**Your assignment:** Copy each line of the following material exactly.

╔══

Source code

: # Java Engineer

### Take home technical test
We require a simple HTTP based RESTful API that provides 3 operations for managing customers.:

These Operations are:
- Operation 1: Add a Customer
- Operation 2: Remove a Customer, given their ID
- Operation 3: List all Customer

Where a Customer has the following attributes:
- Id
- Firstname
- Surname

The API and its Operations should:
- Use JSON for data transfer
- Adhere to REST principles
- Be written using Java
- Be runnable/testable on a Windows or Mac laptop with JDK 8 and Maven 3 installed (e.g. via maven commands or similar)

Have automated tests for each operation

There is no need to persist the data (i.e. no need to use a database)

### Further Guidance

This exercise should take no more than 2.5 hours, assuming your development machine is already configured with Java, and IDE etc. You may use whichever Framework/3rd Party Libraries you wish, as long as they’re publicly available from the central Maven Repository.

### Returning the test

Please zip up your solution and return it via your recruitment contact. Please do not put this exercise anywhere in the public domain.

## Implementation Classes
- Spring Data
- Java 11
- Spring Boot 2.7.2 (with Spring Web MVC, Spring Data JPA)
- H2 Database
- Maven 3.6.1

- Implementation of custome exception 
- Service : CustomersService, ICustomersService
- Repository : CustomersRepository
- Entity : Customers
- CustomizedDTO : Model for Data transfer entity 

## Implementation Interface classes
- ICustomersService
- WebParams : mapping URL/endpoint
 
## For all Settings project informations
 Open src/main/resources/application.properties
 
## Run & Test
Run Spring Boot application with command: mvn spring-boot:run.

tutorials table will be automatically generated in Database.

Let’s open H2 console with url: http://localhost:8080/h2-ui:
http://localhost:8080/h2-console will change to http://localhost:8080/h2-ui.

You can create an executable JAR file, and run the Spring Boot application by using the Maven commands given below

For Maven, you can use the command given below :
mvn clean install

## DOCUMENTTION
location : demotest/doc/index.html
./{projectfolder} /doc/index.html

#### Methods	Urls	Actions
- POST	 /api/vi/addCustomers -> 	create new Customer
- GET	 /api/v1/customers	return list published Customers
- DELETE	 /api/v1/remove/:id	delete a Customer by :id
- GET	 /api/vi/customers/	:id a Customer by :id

╚══

**Reply:**
Source code

: # Java Engineer

### Take home technical test
We require a simple HTTP based RESTful API that provides 3 operations for managing customers.:

These Operations are:
- Operation 1: Add a Customer
- Operation 2: Remove a Customer, given their ID
- Operation 3: List all Customer

Where a Customer has the following attributes:
- Id
- Firstname
- Surname

The API and its Operations should:
- Use JSON for data transfer
- Adhere to REST principles
- Be written using Java
- Be runnable/testable on a Windows or Mac laptop with JDK 8 and Maven 3 installed (e.g. via maven commands or similar)

Have automated tests for each operation

There is no need to persist the data (i.e. no need to use a database)

### Further Guidance

This exercise should take no more than 2.5 hours, assuming your development machine is already configured with Java, and IDE etc. You may use whichever Framework/3rd Party Libraries you wish, as long as they’re publicly available from the central Maven Repository.

### Returning the test

Please zip up your solution and return it via your recruitment contact. Please do not put this exercise anywhere in the public domain.

## Implementation Classes
- Spring Data
- Java 11
- Spring Boot 2.7.2 (with Spring Web MVC, Spring Data JPA)
- H2 Database
- Maven 3.6.1

- Implementation of custome exception 
- Service : CustomersService, ICustomersService
- Repository : CustomersRepository
- Entity : Customers
- CustomizedDTO : Model for Data transfer entity 

## Implementation Interface classes
- ICustomersService
- WebParams : mapping URL/endpoint
 
## For all Settings project informations
 Open src/main/resources/application.properties
 
## Run & Test
Run Spring Boot application with command: mvn spring-boot:run.

tutorials table will be automatically generated in Database.

Let’s open H2 console with url: http://localhost:8080/h2-ui:
http://localhost:8080/h2-console will change to http://localhost:8080/h2-ui.

You can create an executable JAR file, and run the Spring Boot application by using the Maven commands given below

For Maven, you can use the command given below :
mvn clean install

## DOCUMENTTION
location : demotest/doc/index.html
./{projectfolder} /doc/index.html

#### Methods	Urls	Actions
- POST	 /api/vi/addCustomers -> 	create new Customer
- GET	 /api/v1/customers	return list published Customers
- DELETE	 /api/v1/remove/:id	delete a Customer by :id
- GET	 /api/vi/customers/	:id a Customer by :id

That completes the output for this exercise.